SUPPLIED MATERIAL section start
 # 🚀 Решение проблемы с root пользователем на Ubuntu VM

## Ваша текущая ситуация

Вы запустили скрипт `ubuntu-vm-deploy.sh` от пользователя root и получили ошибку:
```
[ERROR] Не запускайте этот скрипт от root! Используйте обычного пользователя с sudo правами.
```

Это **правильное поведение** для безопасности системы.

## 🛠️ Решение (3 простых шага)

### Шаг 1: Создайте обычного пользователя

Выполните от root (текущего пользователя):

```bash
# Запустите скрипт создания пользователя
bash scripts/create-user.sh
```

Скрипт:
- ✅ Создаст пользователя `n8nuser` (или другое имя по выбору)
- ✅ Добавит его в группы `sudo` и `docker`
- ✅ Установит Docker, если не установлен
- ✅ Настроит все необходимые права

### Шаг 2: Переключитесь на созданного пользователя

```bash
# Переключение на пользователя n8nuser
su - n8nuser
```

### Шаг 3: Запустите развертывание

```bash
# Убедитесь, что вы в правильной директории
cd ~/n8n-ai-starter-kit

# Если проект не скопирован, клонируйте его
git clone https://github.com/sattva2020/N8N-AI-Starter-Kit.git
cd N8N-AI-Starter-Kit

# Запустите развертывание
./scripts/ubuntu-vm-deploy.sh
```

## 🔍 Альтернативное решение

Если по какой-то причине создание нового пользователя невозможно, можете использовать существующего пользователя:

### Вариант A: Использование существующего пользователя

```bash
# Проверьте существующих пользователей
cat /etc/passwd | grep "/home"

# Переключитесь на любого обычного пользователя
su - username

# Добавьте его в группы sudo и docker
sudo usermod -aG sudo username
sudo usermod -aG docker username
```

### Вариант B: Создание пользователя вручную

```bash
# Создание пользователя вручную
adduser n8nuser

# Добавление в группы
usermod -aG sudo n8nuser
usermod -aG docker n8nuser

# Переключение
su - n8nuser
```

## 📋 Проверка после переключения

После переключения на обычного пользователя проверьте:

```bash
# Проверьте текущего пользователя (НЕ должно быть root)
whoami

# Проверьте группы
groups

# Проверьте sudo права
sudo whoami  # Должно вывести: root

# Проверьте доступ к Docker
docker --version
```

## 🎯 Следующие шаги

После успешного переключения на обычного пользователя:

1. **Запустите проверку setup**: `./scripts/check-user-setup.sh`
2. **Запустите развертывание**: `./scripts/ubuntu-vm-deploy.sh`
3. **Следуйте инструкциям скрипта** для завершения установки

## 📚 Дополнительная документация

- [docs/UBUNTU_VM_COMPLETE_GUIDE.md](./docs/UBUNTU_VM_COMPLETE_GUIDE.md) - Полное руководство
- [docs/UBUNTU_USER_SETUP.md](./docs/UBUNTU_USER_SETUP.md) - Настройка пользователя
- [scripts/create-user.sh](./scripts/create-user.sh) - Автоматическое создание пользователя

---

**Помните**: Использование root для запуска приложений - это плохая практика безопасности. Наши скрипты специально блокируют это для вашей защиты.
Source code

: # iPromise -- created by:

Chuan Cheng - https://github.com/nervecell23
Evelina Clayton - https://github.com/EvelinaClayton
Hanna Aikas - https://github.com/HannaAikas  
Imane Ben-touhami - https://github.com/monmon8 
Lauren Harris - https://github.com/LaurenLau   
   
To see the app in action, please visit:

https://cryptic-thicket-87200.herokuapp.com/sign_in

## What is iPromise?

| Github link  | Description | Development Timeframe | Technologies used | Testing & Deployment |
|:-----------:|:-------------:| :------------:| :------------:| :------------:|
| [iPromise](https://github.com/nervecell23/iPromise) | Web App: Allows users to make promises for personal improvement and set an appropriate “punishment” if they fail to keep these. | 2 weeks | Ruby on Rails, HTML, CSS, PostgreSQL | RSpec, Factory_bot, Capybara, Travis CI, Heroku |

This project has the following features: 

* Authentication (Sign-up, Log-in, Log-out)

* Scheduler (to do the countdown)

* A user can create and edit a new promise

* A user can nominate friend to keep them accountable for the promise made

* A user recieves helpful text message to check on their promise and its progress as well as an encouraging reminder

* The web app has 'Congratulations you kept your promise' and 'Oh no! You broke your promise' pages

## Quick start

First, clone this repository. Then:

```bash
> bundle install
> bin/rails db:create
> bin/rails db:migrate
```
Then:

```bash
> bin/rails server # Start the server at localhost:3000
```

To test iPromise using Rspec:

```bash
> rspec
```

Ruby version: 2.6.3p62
SUPPLIED MATERIAL section end
- **EXERCISE**
Above are the records. Copy the lines beginning at the one that has "### Вариант B: Создание пользователя вручную" and ending with the one that has "## 📚 Дополнительная документация", unchanged.

- **RESPONSE BOX**
### Вариант B: Создание пользователя вручную

```bash
# Создание пользователя вручную
adduser n8nuser

# Добавление в группы
usermod -aG sudo n8nuser
usermod -aG docker n8nuser

# Переключение
su - n8nuser
```

## 📋 Проверка после переключения

После переключения на обычного пользователя проверьте:

```bash
# Проверьте текущего пользователя (НЕ должно быть root)
whoami

# Проверьте группы
groups

# Проверьте sudo права
sudo whoami  # Должно вывести: root

# Проверьте доступ к Docker
docker --version
```

## 🎯 Следующие шаги

После успешного переключения на обычного пользователя:

1. **Запустите проверку setup**: `./scripts/check-user-setup.sh`
2. **Запустите развертывание**: `./scripts/ubuntu-vm-deploy.sh`
3. **Следуйте инструкциям скрипта** для завершения установки

## 📚 Дополнительная документация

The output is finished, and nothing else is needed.